In each case, the low FTLE values above the bell suggest that fluid is being pulled downwards towards the end of the bell during contraction, rather than the jellyfish horizontally pulling in fluid, even with the addition of tentacles. Within the bell, similar to the work by Miles et al. [65], fluid is pulled inwards and towards the top during contraction and expansion; however, there is much less pronounced mixing within the center of the bell due to the presence of tentacles/oral arms. The high FTLE values near the bottom of the bell that suggest highly attractive flow regions could be vital for allowing jellyfish to expel wastes from its mouth and out of their bells during a contraction cycle. Furthermore, more tentacles/oral arms appear to decrease the amount of mixing in the vortex wake, see Figure 13. There are still higher levels of mixing near the bottom of the bell with the addition of more tentacles/oral arms. To observe the effect of tentacle number on fluid mixing see Figure A4 in Appendix C.

For this particular jellyfish geometry, these results suggest that the jellyfish would ideally want its prey to be in front (a top) of its bell, so that during a contraction cycle the prey would be pulled downwards towards its bell and into its tentacles. These results could be specific to this particular jellyfish bell geometry. It is possible that changes in bell diameter or contraction kinematics could lead to differences in fluid mixing patterns, suggesting prey are captured more horizontally rather than vertically, like in the case of Cassiopea [41,42].

Next, we explore how the length of tentacles/oral arms affects forward swimming.

3.2. Results: Varying the Length of Tentacles/Oral Arms

While in Section 3.1 we observed that the number of tentacles significantly affects locomotive processes at various fluid scales ($Re$), we did not vary the length of the tentacles/oral arms. In this section, we will fix the Reynolds number at $Re=150$, which is approximately the $Re$ of Sarsia and vary the number of tentacles/oral arms and their respective length. Note that we use the model geometry given in Figure 5, but with varying lengths of the tentacles/oral arms. As this is a first study of tentacles/oral arms, we will still use uniform tentacle/oral arm length in each respective case. Throughout this section, the length of a tentacle is given in multiples of the bell radius, a.
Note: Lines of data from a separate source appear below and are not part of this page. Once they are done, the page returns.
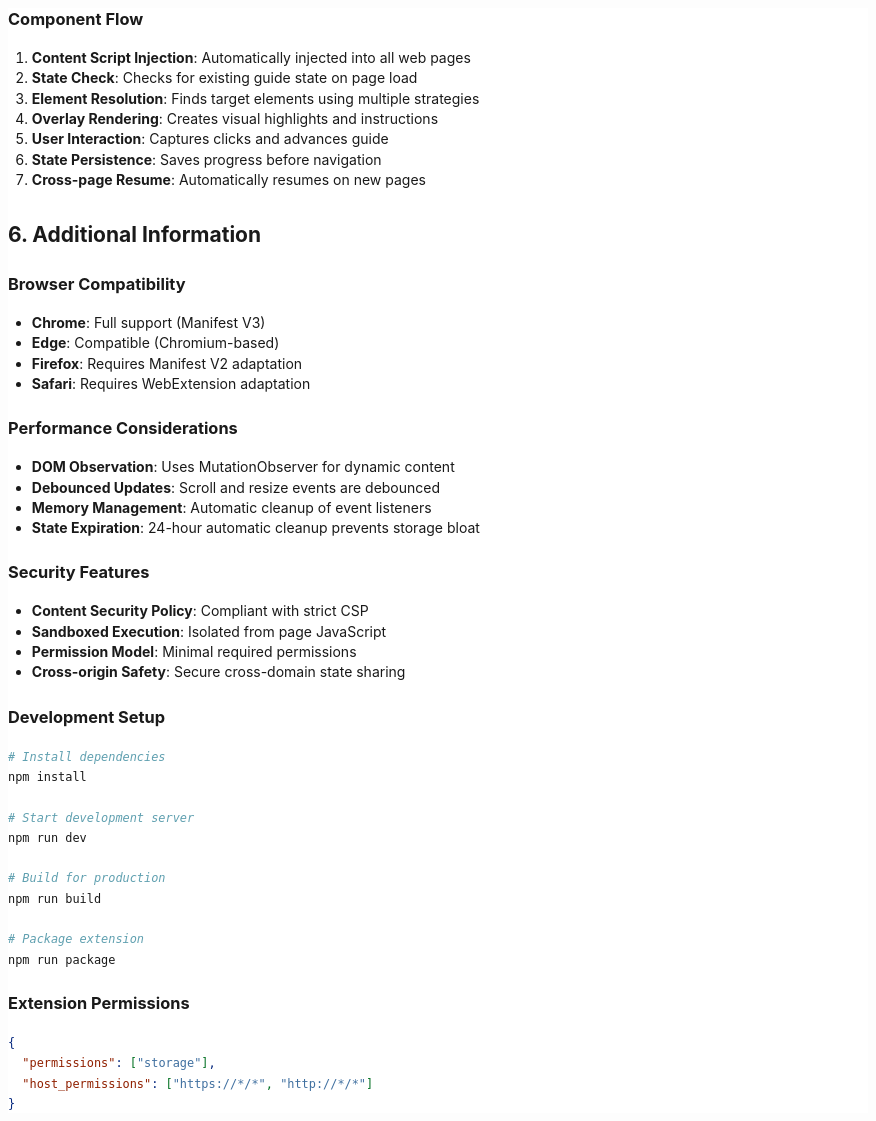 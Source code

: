 ### Component Flow
1. **Content Script Injection**: Automatically injected into all web pages
2. **State Check**: Checks for existing guide state on page load
3. **Element Resolution**: Finds target elements using multiple strategies
4. **Overlay Rendering**: Creates visual highlights and instructions
5. **User Interaction**: Captures clicks and advances guide
6. **State Persistence**: Saves progress before navigation
7. **Cross-page Resume**: Automatically resumes on new pages

## 6. Additional Information

### Browser Compatibility
- **Chrome**: Full support (Manifest V3)
- **Edge**: Compatible (Chromium-based)
- **Firefox**: Requires Manifest V2 adaptation
- **Safari**: Requires WebExtension adaptation

### Performance Considerations
- **DOM Observation**: Uses MutationObserver for dynamic content
- **Debounced Updates**: Scroll and resize events are debounced
- **Memory Management**: Automatic cleanup of event listeners
- **State Expiration**: 24-hour automatic cleanup prevents storage bloat

### Security Features
- **Content Security Policy**: Compliant with strict CSP
- **Sandboxed Execution**: Isolated from page JavaScript
- **Permission Model**: Minimal required permissions
- **Cross-origin Safety**: Secure cross-domain state sharing

### Development Setup
```bash
# Install dependencies
npm install

# Start development server
npm run dev

# Build for production
npm run build

# Package extension
npm run package
```

### Extension Permissions
```json
{
  "permissions": ["storage"],
  "host_permissions": ["https://*/*", "http://*/*"]
}
```
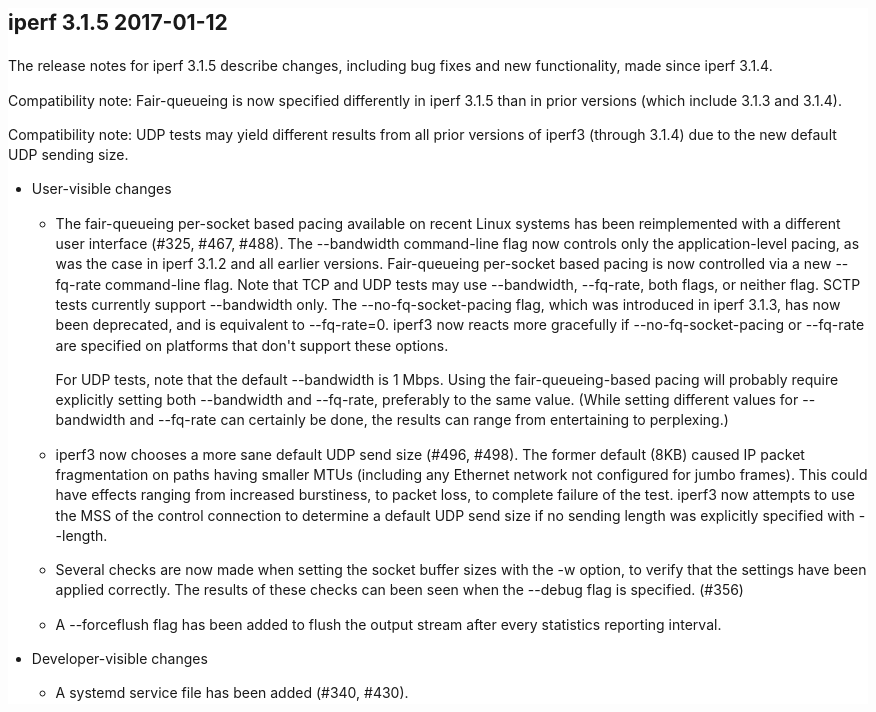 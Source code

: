 iperf 3.1.5 2017-01-12
----------------------

The release notes for iperf 3.1.5 describe changes, including bug
fixes and new functionality, made since iperf 3.1.4.

Compatibility note: Fair-queueing is now specified differently in
iperf 3.1.5 than in prior versions (which include 3.1.3 and 3.1.4).

Compatibility note: UDP tests may yield different results from all
prior versions of iperf3 (through 3.1.4) due to the new default UDP
sending size.

* User-visible changes

  * The fair-queueing per-socket based pacing available on recent
    Linux systems has been reimplemented with a different user
    interface (#325, #467, #488).  The --bandwidth command-line flag
    now controls only the application-level pacing, as was the case in
    iperf 3.1.2 and all earlier versions.  Fair-queueing per-socket
    based pacing is now controlled via a new --fq-rate command-line
    flag.  Note that TCP and UDP tests may use --bandwidth, --fq-rate,
    both flags, or neither flag.  SCTP tests currently support
    --bandwidth only.  The --no-fq-socket-pacing flag, which was
    introduced in iperf 3.1.3, has now been deprecated, and is
    equivalent to --fq-rate=0.  iperf3 now reacts more gracefully if
    --no-fq-socket-pacing or --fq-rate are specified on platforms that
    don't support these options.

    For UDP tests, note that the default --bandwidth is 1 Mbps.  Using
    the fair-queueing-based pacing will probably require explicitly
    setting both --bandwidth and --fq-rate, preferably to the same
    value.  (While setting different values for --bandwidth and
    --fq-rate can certainly be done, the results can range from
    entertaining to perplexing.)

  * iperf3 now chooses a more sane default UDP send size (#496, #498).
    The former default (8KB) caused IP packet fragmentation on paths
    having smaller MTUs (including any Ethernet network not configured
    for jumbo frames).  This could have effects ranging from increased
    burstiness, to packet loss, to complete failure of the test.
    iperf3 now attempts to use the MSS of the control connection to
    determine a default UDP send size if no sending length was
    explicitly specified with --length.

  * Several checks are now made when setting the socket buffer sizes
    with the -w option, to verify that the settings have been applied
    correctly.  The results of these checks can been seen when the
    --debug flag is specified.  (#356)

  * A --forceflush flag has been added to flush the output stream
    after every statistics reporting interval.

* Developer-visible changes

  * A systemd service file has been added (#340, #430).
First, we observed that longer tentacle/oral arms leads to decreased forward distance swam, see Figure 14. Figure 14 gives the distance swam against number of bell contractions for the case of eight tentacles/oral arms (four per side). As tentacle/oral arm length increases, the jellyfish does not travel as far; thus, it appears if they are short enough, they may not significantly change swimming performance from the case in which there are none. As length increases, forward swimming gets decreasingly less pronounced; however, when the lengths get long enough (~4a), it appears elongating tentacles/oral arms further will not significantly decrease forward swimming performance, as the data appears to asymptotically steady out (see Figure 14 and compare with the $8a$ case).

This last idea is further solidified when quantifying forward swimming speeds, see Figure 15a. Figure 15a provides the forward swimming speed for multiple tentacle/oral arm lengths (given in multiples of the bell radius, a) for cases involving different numbers of tentacle/oral arms. If length is short enough, even in cases of eight total tentacles/oral arms (four per side), swimming speeds are not significantly different from the case with no tentacles/oral arms. In fact, the data appears to converge towards the case with none as length gets shorter.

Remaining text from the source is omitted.